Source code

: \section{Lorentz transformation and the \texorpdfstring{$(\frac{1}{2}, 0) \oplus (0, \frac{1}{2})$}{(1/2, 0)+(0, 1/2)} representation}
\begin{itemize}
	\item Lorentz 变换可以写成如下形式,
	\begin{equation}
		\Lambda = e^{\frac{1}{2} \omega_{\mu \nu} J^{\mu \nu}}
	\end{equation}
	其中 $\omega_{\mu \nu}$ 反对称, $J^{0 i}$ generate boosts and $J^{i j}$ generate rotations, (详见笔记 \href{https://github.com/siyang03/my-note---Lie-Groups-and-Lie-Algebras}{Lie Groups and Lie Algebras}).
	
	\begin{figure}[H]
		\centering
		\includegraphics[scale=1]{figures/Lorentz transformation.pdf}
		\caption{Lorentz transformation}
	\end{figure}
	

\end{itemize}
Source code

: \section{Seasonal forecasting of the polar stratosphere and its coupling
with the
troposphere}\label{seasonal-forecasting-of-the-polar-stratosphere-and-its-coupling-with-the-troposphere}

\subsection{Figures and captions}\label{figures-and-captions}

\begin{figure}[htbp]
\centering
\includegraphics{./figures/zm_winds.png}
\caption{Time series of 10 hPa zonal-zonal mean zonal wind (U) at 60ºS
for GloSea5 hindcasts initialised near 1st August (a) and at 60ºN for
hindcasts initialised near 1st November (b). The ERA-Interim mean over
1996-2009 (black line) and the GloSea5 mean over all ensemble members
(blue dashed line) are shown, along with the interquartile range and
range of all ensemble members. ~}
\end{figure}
_____
> _What the task asks_:
To complete this exercise, set down every line above exactly once more.

> _Answer to this problem_:
Source code

: \section{Lorentz transformation and the \texorpdfstring{$(\frac{1}{2}, 0) \oplus (0, \frac{1}{2})$}{(1/2, 0)+(0, 1/2)} representation}
\begin{itemize}
	\item Lorentz 变换可以写成如下形式,
	\begin{equation}
		\Lambda = e^{\frac{1}{2} \omega_{\mu \nu} J^{\mu \nu}}
	\end{equation}
	其中 $\omega_{\mu \nu}$ 反对称, $J^{0 i}$ generate boosts and $J^{i j}$ generate rotations, (详见笔记 \href{https://github.com/siyang03/my-note---Lie-Groups-and-Lie-Algebras}{Lie Groups and Lie Algebras}).
	
	\begin{figure}[H]
		\centering
		\includegraphics[scale=1]{figures/Lorentz transformation.pdf}
		\caption{Lorentz transformation}
	\end{figure}
	

\end{itemize}
Source code

: \section{Seasonal forecasting of the polar stratosphere and its coupling
with the
troposphere}\label{seasonal-forecasting-of-the-polar-stratosphere-and-its-coupling-with-the-troposphere}

\subsection{Figures and captions}\label{figures-and-captions}

\begin{figure}[htbp]
\centering
\includegraphics{./figures/zm_winds.png}
\caption{Time series of 10 hPa zonal-zonal mean zonal wind (U) at 60ºS
for GloSea5 hindcasts initialised near 1st August (a) and at 60ºN for
hindcasts initialised near 1st November (b). The ERA-Interim mean over
1996-2009 (black line) and the GloSea5 mean over all ensemble members
(blue dashed line) are shown, along with the interquartile range and
range of all ensemble members. ~}
\end{figure}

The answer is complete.